A beautiful and sometimes complicated sport, this primer will help even the novice spectator become familiar with polo.
- Polo was invented more than 2,000 years ago in Persia. Remnants of stone pillars that served as the first goals still exist today in Iran.
- After its inception, the game spread through the Middle and Far East. Chinese rulers, Japanese warriors, and even Alexander the Great played.
- The sport eventually made its way to India and gained its modern name. “Pulu” is the Maniperi Indian name for the willow root from with the ball was made. The name of the game eventually evolved into “polo.”
- British soldiers encountered the game in mid-19th century Assam, India and brought it back to England with them, formalizing the rules that became the standard for play.
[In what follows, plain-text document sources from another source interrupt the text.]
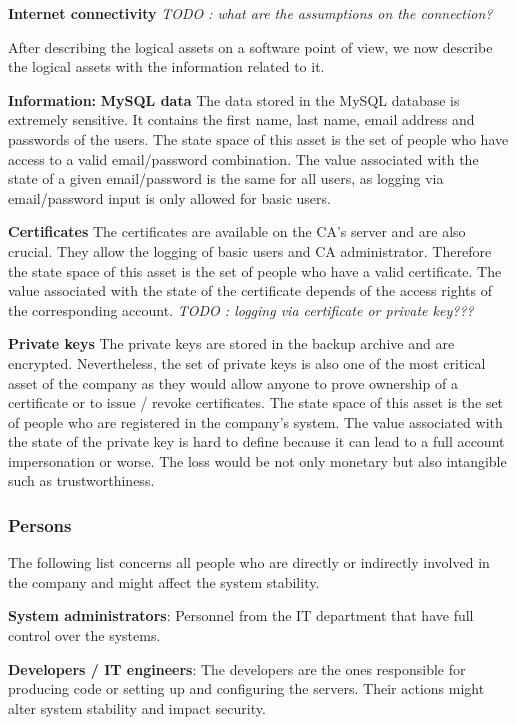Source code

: \documentclass[english]{article}
\begin{document}
\textbf{Internet connectivity} \textit{TODO : what are the assumptions on the connection?}
\newline

After describing the logical assets on a software point of view, we now describe the logical assets with the information related to it.
\newline

\textbf{Information:}
\newline
\textbf{MySQL data} The data stored in the MySQL database is extremely sensitive. It contains the first name, last name, email address and passwords of the users. The state space of this asset is the set of people who have access to a valid email/password combination. The value associated with the state of a given email/password is the same for all users, as logging via email/password input is only allowed for basic users.

\textbf{Certificates} The certificates are available on the CA's server and are also crucial. They allow the logging of basic users and CA administrator. Therefore the state space of this asset is the set of people who have a valid certificate. The value associated with the state of the certificate depends of the access rights of the corresponding account. \textit{TODO : logging via certificate or private key???}

\textbf{Private keys} The private keys are stored in the backup archive and are encrypted. Nevertheless, the set of private keys is also one of the most critical asset of the company as they would allow anyone to prove ownership of a certificate or to issue / revoke certificates. The state space of this asset is the set of people who are registered in the company's system. The value associated with the state of the private key is hard to define because it can lead to a full account impersonation or worse. The loss would be not only monetary but also intangible such as trustworthiness.

\subsubsection{Persons}

The following list concerns all people who are directly or indirectly involved in the company and might affect the system stability.

\textbf{System administrators}: Personnel from the IT department that have full control over the systems.

\textbf{Developers / IT engineers}: The developers are the ones responsible for producing code or setting up and configuring the servers. Their actions might alter system stability and impact security.
\end{document}
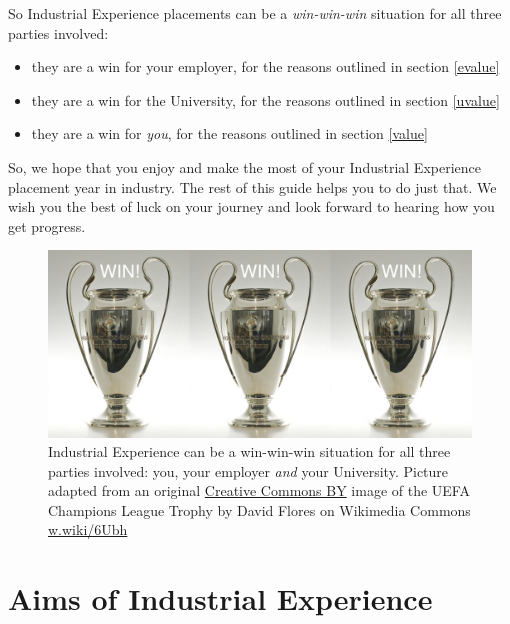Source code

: \documentclass[
]{book}
\providecommand{\tightlist}{%
  \setlength{\itemsep}{0pt}\setlength{\parskip}{0pt}}
\begin{document}
So Industrial Experience placements can be a \emph{win-win-win} situation for all three parties involved:

\begin{itemize}
\tightlist
\item
  they are a win for your employer, for the reasons outlined in section \ref{evalue}
\item
  they are a win for the University, for the reasons outlined in section \ref{uvalue}
\item
  they are a win for \emph{you}, for the reasons outlined in section \ref{value}
\end{itemize}

So, we hope that you enjoy and make the most of your Industrial Experience placement year in industry. The rest of this guide helps you to do just that. We wish you the best of luck on your journey and look forward to hearing how you get progress.

\begin{figure}

{\centering \includegraphics[width=1\linewidth]{images/winwinwin} 

}

\caption{Industrial Experience can be a win-win-win situation for all three parties involved: you, your employer \emph{and} your University. Picture adapted from an original \href{https://creativecommons.org/licenses/by/2.0/deed.en}{Creative Commons BY} image of the UEFA Champions League Trophy by David Flores on Wikimedia Commons \href{https://w.wiki/6Ubh}{w.wiki/6Ubh}}\label{fig:winwinwin-fig}
\end{figure}



\chapter{Aims of Industrial Experience}\label{aims}
\end{document}

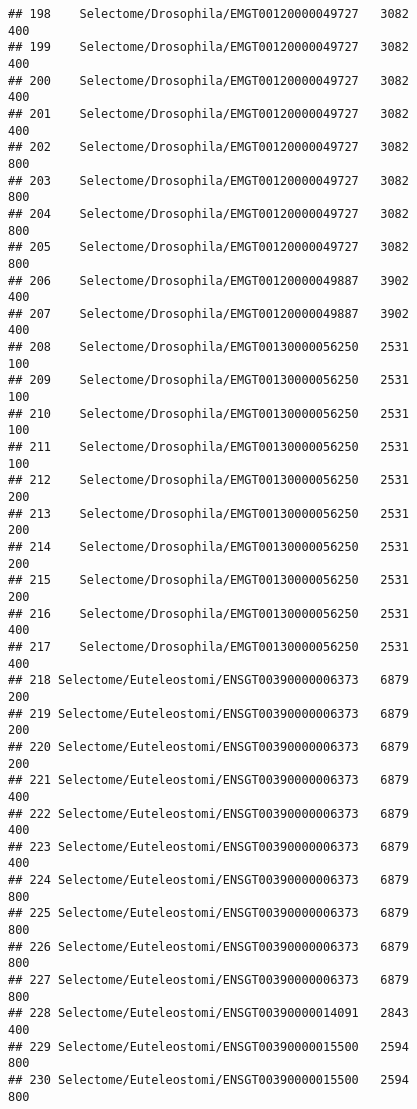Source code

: \documentclass[
]{article}
\begin{document}
\begin{verbatim}
## 198    Selectome/Drosophila/EMGT00120000049727   3082                   400
## 199    Selectome/Drosophila/EMGT00120000049727   3082                   400
## 200    Selectome/Drosophila/EMGT00120000049727   3082                   400
## 201    Selectome/Drosophila/EMGT00120000049727   3082                   400
## 202    Selectome/Drosophila/EMGT00120000049727   3082                   800
## 203    Selectome/Drosophila/EMGT00120000049727   3082                   800
## 204    Selectome/Drosophila/EMGT00120000049727   3082                   800
## 205    Selectome/Drosophila/EMGT00120000049727   3082                   800
## 206    Selectome/Drosophila/EMGT00120000049887   3902                   400
## 207    Selectome/Drosophila/EMGT00120000049887   3902                   400
## 208    Selectome/Drosophila/EMGT00130000056250   2531                   100
## 209    Selectome/Drosophila/EMGT00130000056250   2531                   100
## 210    Selectome/Drosophila/EMGT00130000056250   2531                   100
## 211    Selectome/Drosophila/EMGT00130000056250   2531                   100
## 212    Selectome/Drosophila/EMGT00130000056250   2531                   200
## 213    Selectome/Drosophila/EMGT00130000056250   2531                   200
## 214    Selectome/Drosophila/EMGT00130000056250   2531                   200
## 215    Selectome/Drosophila/EMGT00130000056250   2531                   200
## 216    Selectome/Drosophila/EMGT00130000056250   2531                   400
## 217    Selectome/Drosophila/EMGT00130000056250   2531                   400
## 218 Selectome/Euteleostomi/ENSGT00390000006373   6879                   200
## 219 Selectome/Euteleostomi/ENSGT00390000006373   6879                   200
## 220 Selectome/Euteleostomi/ENSGT00390000006373   6879                   200
## 221 Selectome/Euteleostomi/ENSGT00390000006373   6879                   400
## 222 Selectome/Euteleostomi/ENSGT00390000006373   6879                   400
## 223 Selectome/Euteleostomi/ENSGT00390000006373   6879                   400
## 224 Selectome/Euteleostomi/ENSGT00390000006373   6879                   800
## 225 Selectome/Euteleostomi/ENSGT00390000006373   6879                   800
## 226 Selectome/Euteleostomi/ENSGT00390000006373   6879                   800
## 227 Selectome/Euteleostomi/ENSGT00390000006373   6879                   800
## 228 Selectome/Euteleostomi/ENSGT00390000014091   2843                   400
## 229 Selectome/Euteleostomi/ENSGT00390000015500   2594                   800
## 230 Selectome/Euteleostomi/ENSGT00390000015500   2594                   800

\end{verbatim}
\end{document}
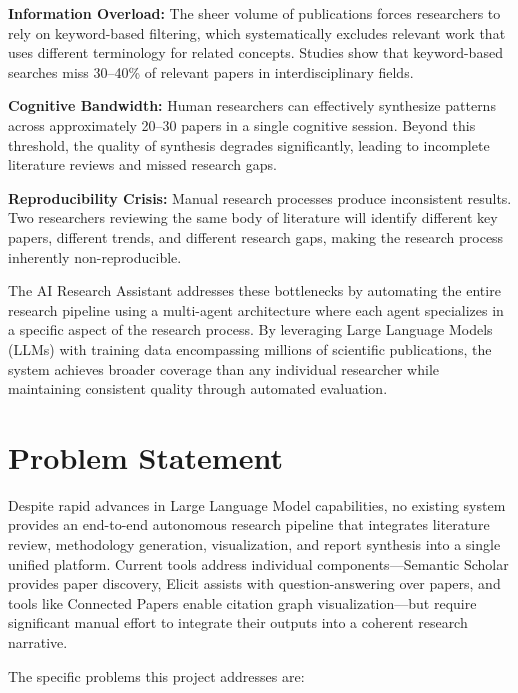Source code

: \documentclass[a4paper,12pt,openany]{report}
\begin{document}
\textbf{Information Overload:} The sheer volume of publications forces researchers to rely on keyword-based filtering, which systematically excludes relevant work that uses different terminology for related concepts. Studies show that keyword-based searches miss 30--40\% of relevant papers in interdisciplinary fields.

\textbf{Cognitive Bandwidth:} Human researchers can effectively synthesize patterns across approximately 20--30 papers in a single cognitive session. Beyond this threshold, the quality of synthesis degrades significantly, leading to incomplete literature reviews and missed research gaps.

\textbf{Reproducibility Crisis:} Manual research processes produce inconsistent results. Two researchers reviewing the same body of literature will identify different key papers, different trends, and different research gaps, making the research process inherently non-reproducible.

The AI Research Assistant addresses these bottlenecks by automating the entire research pipeline using a multi-agent architecture where each agent specializes in a specific aspect of the research process. By leveraging Large Language Models (LLMs) with training data encompassing millions of scientific publications, the system achieves broader coverage than any individual researcher while maintaining consistent quality through automated evaluation.

\section{Problem Statement}

Despite rapid advances in Large Language Model capabilities, no existing system provides an end-to-end autonomous research pipeline that integrates literature review, methodology generation, visualization, and report synthesis into a single unified platform. Current tools address individual components---Semantic Scholar provides paper discovery, Elicit assists with question-answering over papers, and tools like Connected Papers enable citation graph visualization---but require significant manual effort to integrate their outputs into a coherent research narrative.

The specific problems this project addresses are:
\end{document}
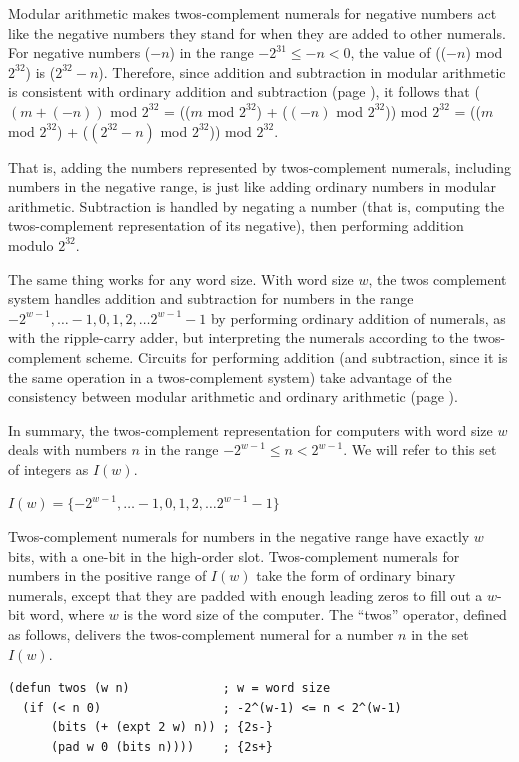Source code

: Modular arithmetic makes twos-complement numerals
for negative numbers act like the negative numbers they stand for
when they are added to other numerals.
For negative numbers ($-n$) in the range $-2^{31} \le -n < 0$,
the value of (($-n$) mod $2^{32}$) is ($2^{32}-n$).
Therefore, since addition and subtraction
in modular arithmetic is consistent with ordinary addition and subtraction
(page \pageref{modular-arithmetic}), it follows that
  ($(m+(-n))$ mod $2^{32}$
= (($m$ mod $2^{32}$) + ($(-n)$ mod $2^{32}$)) mod $2^{32}$
= (($m$ mod $2^{32}$) + ($(2^{32} - n)$ mod $2^{32}$)) mod $2^{32}$.

That is, adding the numbers represented by twos-complement
numerals, including numbers in the negative range,
is just like adding ordinary numbers in modular arithmetic.
Subtraction is handled by negating a number
(that is, computing the twos-complement representation
of its negative), then performing addition modulo $2^{32}$.

The same thing works for any word size.
With word size $w$, the twos complement system
handles addition and subtraction for numbers
in the range $-2^{w-1}, \dots -1, 0, 1, 2, \dots 2^{w-1}-1$
by performing ordinary addition of numerals,
as with the ripple-carry adder, but interpreting
the numerals according to the twos-complement scheme.
Circuits for performing addition (and subtraction, since
it is the same operation in a twos-complement system)
take advantage of the consistency between modular arithmetic
and ordinary arithmetic (page \pageref{modular-arithmetic}).

In summary, the twos-complement representation for computers with
word size $w$ deals with numbers $n$ in the range
$-2^{w-1} \leq n < 2^{w-1}$.
We will refer to this set of integers as $I(w)$.
\label{def-Iw}
\begin{center}
$I(w) = \{-2^{w-1}, \dots -1, 0, 1, 2, \dots 2^{w-1}-1\}$
\end{center}

Twos-complement numerals for numbers in the negative range
have exactly $w$ bits, with a one-bit in the high-order slot.
Twos-complement numerals for numbers in the positive range of $I(w)$
take the form of ordinary binary numerals, except that
they are padded with enough leading zeros
to fill out a $w$-bit word, where $w$ is the word size of the computer.
The ``twos'' operator, defined as follows, delivers the twos-complement numeral
for a number $n$ in the set $I(w)$.

\label{twos-defun}
\begin{Verbatim}
(defun twos (w n)             ; w = word size
  (if (< n 0)                 ; -2^(w-1) <= n < 2^(w-1)
      (bits (+ (expt 2 w) n)) ; {2s-}
      (pad w 0 (bits n))))    ; {2s+}
\end{Verbatim}

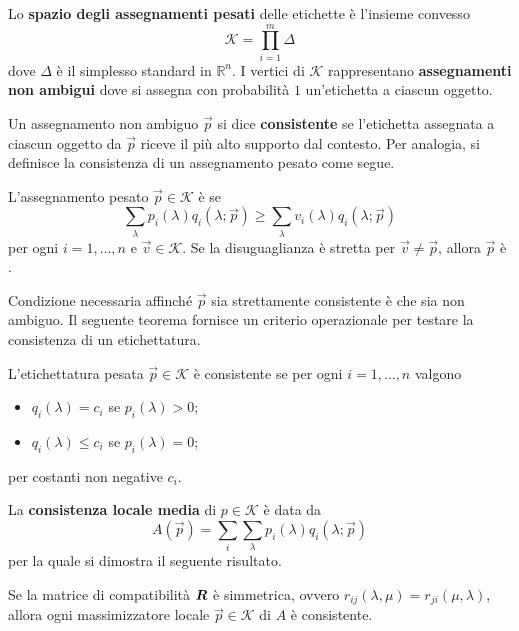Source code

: Lo \textbf{spazio degli assegnamenti pesati} delle etichette è l'insieme convesso
\begin{displaymath}
	\mathcal{K} = \prod_{i = 1}^m \Delta
\end{displaymath}
dove $\Delta$ è il simplesso standard in $\mathbb{R}^n$. I vertici di $\mathcal{K}$ rappresentano \textbf{assegnamenti non ambigui} dove si assegna con probabilità $1$ un'etichetta a ciascun oggetto.

Un assegnamento non ambiguo $\vec{p}$ si dice \textbf{consistente} se l'etichetta assegnata a ciascun oggetto da $\vec{p}$ riceve il più alto supporto dal contesto. Per analogia, si definisce la consistenza di un assegnamento pesato come segue.
\begin{mydef}
	L'assegnamento pesato $\vec{p} \in \mathcal{K}$ è  se
	\begin{displaymath}
		\sum_\lambda p_i(\lambda)q_i(\lambda; \vec{p}) \geq \sum_\lambda v_i(\lambda) q_i(\lambda; \vec{p})
	\end{displaymath}
	per ogni $i = 1, \dots, n$ e $\vec{v} \in \mathcal{K}$. Se la disuguaglianza è stretta per $\vec{v} \neq \vec{p}$, allora $\vec{p}$ è .
\end{mydef}
\noindent Condizione necessaria affinché $\vec{p}$ sia strettamente consistente è che sia non ambiguo. Il seguente teorema fornisce un criterio operazionale per testare la consistenza di un etichettatura.
\begin{thm}
	L'etichettatura pesata $\vec{p} \in \mathcal{K}$ è consistente se per ogni $i = 1, \dots, n$ valgono
	\begin{itemize}
		\item $q_i(\lambda) = c_i$ se $p_i(\lambda) > 0$;
		\item $q_i(\lambda) \leq c_i$ se $p_i(\lambda) = 0$;
	\end{itemize}
	per costanti non negative $c_i$.
\end{thm}
\noindent La \textbf{consistenza locale media} di $p \in \mathcal{K}$ è data da
\begin{displaymath}
	A(\vec{p}) = \sum_i \sum_\lambda p_i(\lambda) q_i(\lambda; \vec{p})
\end{displaymath}
per la quale si dimostra il seguente risultato.
\begin{thm}
	Se la matrice di compatibilità $\mat{R}$ è simmetrica, ovvero $r_{ij}(\lambda, \mu) = r_{ji}(\mu, \lambda)$, allora ogni massimizzatore locale $\vec{p} \in \mathcal{K}$ di $A$ è consistente.
\end{thm}

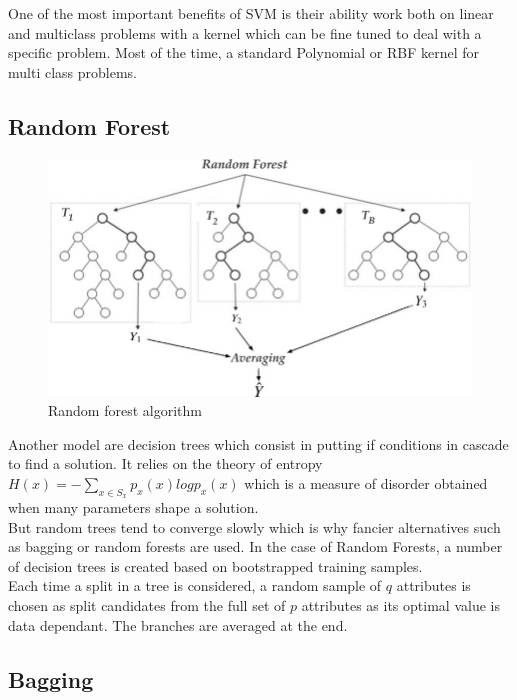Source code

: \documentclass[a4paper,12pt,twoside,twocolumn]{article}
\begin{document}
One of the most important benefits of SVM is their ability work both on linear and multiclass problems with a kernel which can be fine tuned to deal with a specific problem. Most of the time, a standard Polynomial or RBF kernel for multi class problems.\\

\subsection{Random Forest}
\label{sec:orga340817}

\begin{center}
\begin{figure}[htbp]
\centering
\includegraphics[width=.9\linewidth]{./images/forest.png}
\caption{Random forest algorithm}
\end{figure}
\end{center}

Another model are decision trees which consist in putting if conditions in cascade to find a solution. It relies on the theory of entropy \(H(x) = - \sum_{x \in S_x} p_x(x) log p_x (x)\) which is a measure of disorder obtained when many parameters shape a solution.\\

But random trees tend to converge slowly which is why fancier alternatives such as bagging or random forests are used. In the case of Random Forests, a number of decision trees is created based on bootstrapped training samples.\\

Each time a split in a tree is considered, a random sample of \(q\) attributes is chosen as split candidates from the full set of \(p\) attributes as its optimal value is data dependant. The branches are averaged at the end.\\

\subsection{Bagging}
\label{sec:org572cc01}
\end{document}
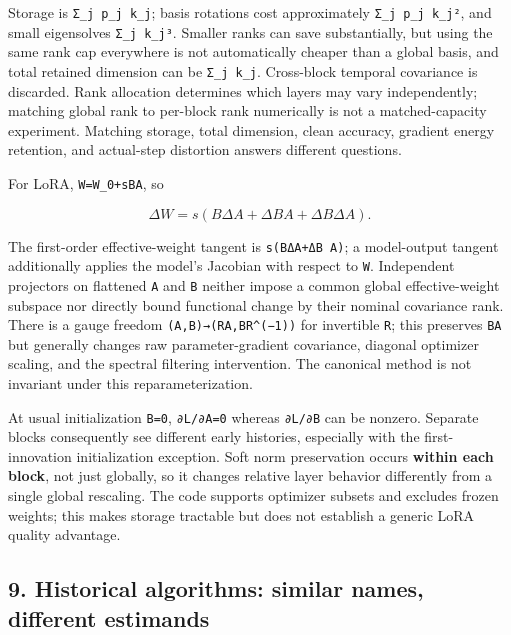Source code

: \documentclass[
  british,
  10pt,
  a4paper,
]{article}
\begin{document}
Storage is
\texttt{Σ\_\allowbreak{}j \allowbreak{}p\_\allowbreak{}j \allowbreak{}k\_\allowbreak{}j};
basis rotations cost approximately
\texttt{Σ\_\allowbreak{}j \allowbreak{}p\_\allowbreak{}j \allowbreak{}k\_\allowbreak{}j²},
and small eigensolves \texttt{Σ\_j\ k\_j³}. Smaller ranks can save
substantiall\allowbreak{}y,\allowbreak{} but using the same rank cap
everywhere is not automatically cheaper than a global basis, and total
retained dimension can be \texttt{Σ\_j\ k\_j}. Cross-\allowbreak{}block
temporal covariance is discarded. Rank allocation determines which
layers may vary independently; matching global rank to per-block rank
numerically is not a matched-\allowbreak{}capacity
experiment.\allowbreak{} Matching storage, total dimension, clean
accuracy, gradient energy retention, and actual-\allowbreak{}step
distortion answers different questions.

For LoRA, \texttt{W=W\_0+sBA}, so

\[
\Delta W=s(B\Delta A+\Delta B A+\Delta B\Delta A).
\]

The first-\allowbreak{}order effective-\allowbreak{}weight tangent is
\texttt{s(BΔA+ΔB \allowbreak{}A)}; a model-\allowbreak{}output tangent
additionally applies the model's Jacobian with respect to \texttt{W}.
Independent projectors on flattened \texttt{A} and \texttt{B} neither
impose a common global effective-\allowbreak{}weight subspace nor
directly bound functional change by their nominal covariance rank. There
is a gauge freedom
\texttt{(A,\allowbreak{}B)→(RA,\allowbreak{}BR\textasciicircum{}(−1))}
for invertible \texttt{R}; this preserves \texttt{BA} but generally
changes raw parameter-\allowbreak{}gradient covariance,\allowbreak{}
diagonal optimizer scaling, and the spectral filtering
intervention\allowbreak{}.\allowbreak{} The canonical method is not
invariant under this reparameteri\allowbreak{}zation.\allowbreak{}

At usual initialization \texttt{B=0}, \texttt{∂L/∂A=0} whereas
\texttt{∂L/∂B} can be nonzero. Separate blocks consequently see
different early histories, especially with the
first-\allowbreak{}innovation initialization exception. Soft norm
preservation occurs \textbf{within each block}, not just globally, so it
changes relative layer behavior differently from a single global
rescaling. The code supports optimizer subsets and excludes frozen
weights; this makes storage tractable but does not establish a generic
LoRA quality advantage.

\subsection{9. Historical algorithms: similar names, different
estimands}\label{mathematical-audit--historical-algorithms-similar-names-different-estimands}
\end{document}
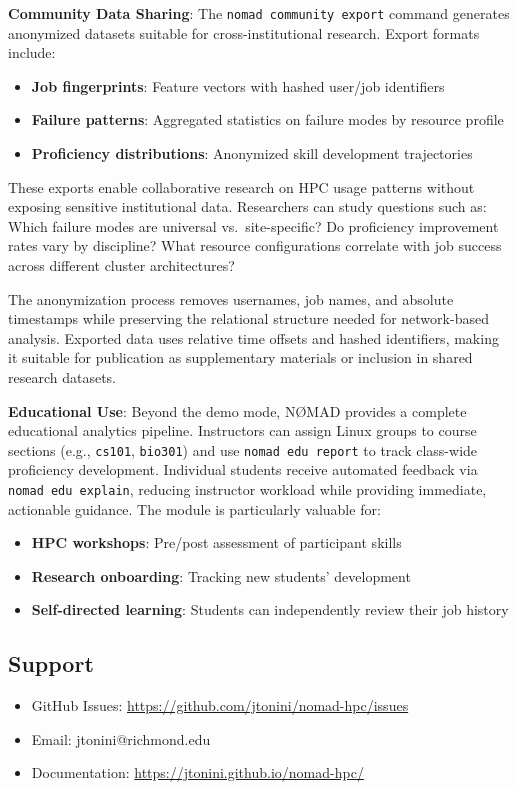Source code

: \documentclass[11pt,a4paper]{article}
\begin{document}
\textbf{Community Data Sharing}: The \texttt{nomad community export} command generates anonymized datasets suitable for cross-institutional research. Export formats include:

\begin{itemize}
\item \textbf{Job fingerprints}: Feature vectors with hashed user/job identifiers
\item \textbf{Failure patterns}: Aggregated statistics on failure modes by resource profile
\item \textbf{Proficiency distributions}: Anonymized skill development trajectories
\end{itemize}

These exports enable collaborative research on HPC usage patterns without exposing sensitive institutional data. Researchers can study questions such as: Which failure modes are universal vs.\ site-specific? Do proficiency improvement rates vary by discipline? What resource configurations correlate with job success across different cluster architectures?

The anonymization process removes usernames, job names, and absolute timestamps while preserving the relational structure needed for network-based analysis. Exported data uses relative time offsets and hashed identifiers, making it suitable for publication as supplementary materials or inclusion in shared research datasets.

\textbf{Educational Use}: Beyond the demo mode, NØMAD provides a complete educational analytics pipeline. Instructors can assign Linux groups to course sections (e.g., \texttt{cs101}, \texttt{bio301}) and use \texttt{nomad edu report} to track class-wide proficiency development. Individual students receive automated feedback via \texttt{nomad edu explain}, reducing instructor workload while providing immediate, actionable guidance. The module is particularly valuable for:

\begin{itemize}
\item \textbf{HPC workshops}: Pre/post assessment of participant skills
\item \textbf{Research onboarding}: Tracking new  students' development
\item \textbf{Self-directed learning}: Students can independently review their job history
\end{itemize}

\subsection*{Support}
\begin{itemize}
\item GitHub Issues: \url{https://github.com/jtonini/nomad-hpc/issues}
\item Email: jtonini@richmond.edu
\item Documentation: \url{https://jtonini.github.io/nomad-hpc/}
\end{itemize}
\end{document}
- Polo spread through the the British Empire. It was introduced to the United States in 1876, rapidly gaining popularity.
- Currently, 250 polo clubs exist in 43 states, and 34 colleges across the country have collegiate polo programs.
- Players atop a horse hit a ball with mallets through an eight-yard goal.
- Polo is one of the only professional sports in which men and women may play side by side.
- A polo team consists of four players, each wearing jerseys numbered between 1 and 4.
- The lead offensive player wears number 1 and attempts to score in opposing team’s goal. A team’s number 1 usually stays near the opposing team’s goal waiting for a pass from teammates.
- Number 2 is also an aggressive offensive player who also typically breaks up the other team’s plays.
- Number 3 should be team’s the strongest player, in charge of hitting long balls as well as strategy.
- Number 4’s objective is to defend the opposing number 1 and prevent the other team from scoring.
- The regulation size for a polo field is 300 yards long by 160 yards wide, the area of about nine football fields. Polo fields are typically well maintained and require frequent care to keep them smooth.
- Players line up at the center of the field to begin a match. One of the two mounted umpires in striped shirts tosses or “bowls” the ball between the two teams who fight for possession.
- After scoring a goal, the teams switch directions to balance field conditions.
- Matches are divided into four or six periods called “chukkers,” that last 7.5 minutes. After the horn sounds, players have four minutes to leave the field, change horses, and return for the next chukker.
- The polo ball is 3.5 inches in diameter and weighs 4.5 ounces. The ball is no longer made from the wood of willow trees, where the sport got its name.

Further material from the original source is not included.